|Clin Res Cardiol (2021). 10.1007/s00392-021-01933-9
|An inflammasome-independent role for NLRP3 in mediating atheromatous plaque macrophage proliferation|
|F. Remmersmann1, C. Härdtner1, B. Dufner1, T.-S. Dederichs1, C. Bode1, I. Hilgendorf1|
|1Klinik für Kardiologie und Angiologie I, Universitäts-Herzzentrum Freiburg - Bad Krozingen GmbH, Freiburg im Breisgau;|
Background: Macrophage accumulation links to plaque progression in atherosclerosis and limiting macrophage accumulation halts or even reverses plaque progression. We previously showed that local proliferation dominates macrophage proliferation during plaque progression, and systemic cholesterol lowering suppresses macrophage proliferation resulting in plaque regression. The intracellular pathways regulating macrophage proliferation have remained ill-defined.
Objectives: We aim at identifying mediators of atheromatous plaque macrophage proliferation using mixed bone marrow chimeric mouse models, in vivo, and human plaque tissue cell cultures, in vitro.

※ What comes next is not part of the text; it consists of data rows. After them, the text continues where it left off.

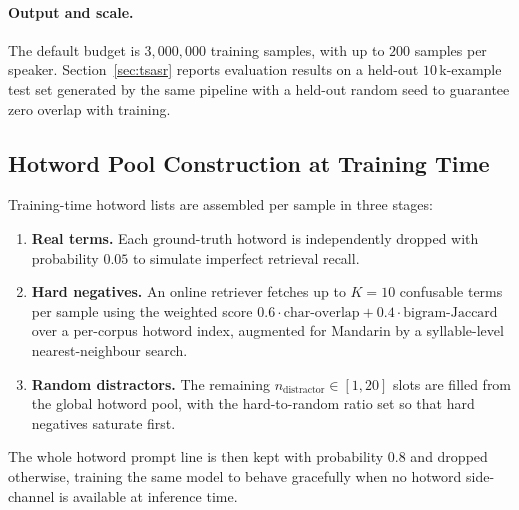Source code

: \paragraph{Output and scale.}
The default budget is $3{,}000{,}000$ training samples, with up to
$200$ samples per speaker. Section~\ref{sec:tsasr} reports
evaluation results on a held-out $10\,$k-example test set generated by
the same pipeline with a held-out random seed to guarantee zero
overlap with training.

\subsection{Hotword Pool Construction at Training Time}
\label{subsec:hotword-pool}

Training-time hotword lists are assembled per sample in three stages:

\begin{enumerate}
  \item \textbf{Real terms.} Each ground-truth hotword is
        independently dropped with probability $0.05$ to simulate
        imperfect retrieval recall.
  \item \textbf{Hard negatives.} An online retriever fetches up to
        $K\!=\!10$ confusable terms per sample using the weighted
        score $0.6\cdot\text{char-overlap} +
        0.4\cdot\text{bigram-Jaccard}$ over a per-corpus hotword
        index, augmented for Mandarin by a syllable-level
        nearest-neighbour search.
  \item \textbf{Random distractors.} The remaining
        $n_\text{distractor}\!\in\![1, 20]$ slots are filled from the
        global hotword pool, with the hard-to-random ratio set so
        that hard negatives saturate first.
\end{enumerate}

The whole hotword prompt line is then kept with probability $0.8$
and dropped otherwise, training the same model to behave gracefully
when no hotword side-channel is available at inference time.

Methods and Results: Macrophages deficient in scavenger receptors CD36 and Msr1, which mediate cholesterol-rich lipoprotein uptake, proliferated less compared to wild-type macrophages in the same plaque exposed to the same lipid levels in our murine models. Deficiency of NLRP3, but not the other inflammasome components ASC and Caspase 1, limited macrophage proliferation. In line, IL-1 receptor deficiency did not impact macrophage proliferation, indicative of an NLRP3-dependent, but inflammasome-independent effect. Inhibition of NLRP3 by MCC950 in human carotid artery tissue cultures resulted in the suppression of intra-plaque macrophage proliferation and IL-1beta release. Supplementation with IL-1beta, however, did not restore macrophage proliferation in line with our murine data.
Conclusion: We identified a novel role for NLRP3, independent of the canonical inflammasome pathway, in driving macrophage proliferation in atherosclerotic plaques representing a druggable target with relevance for humans.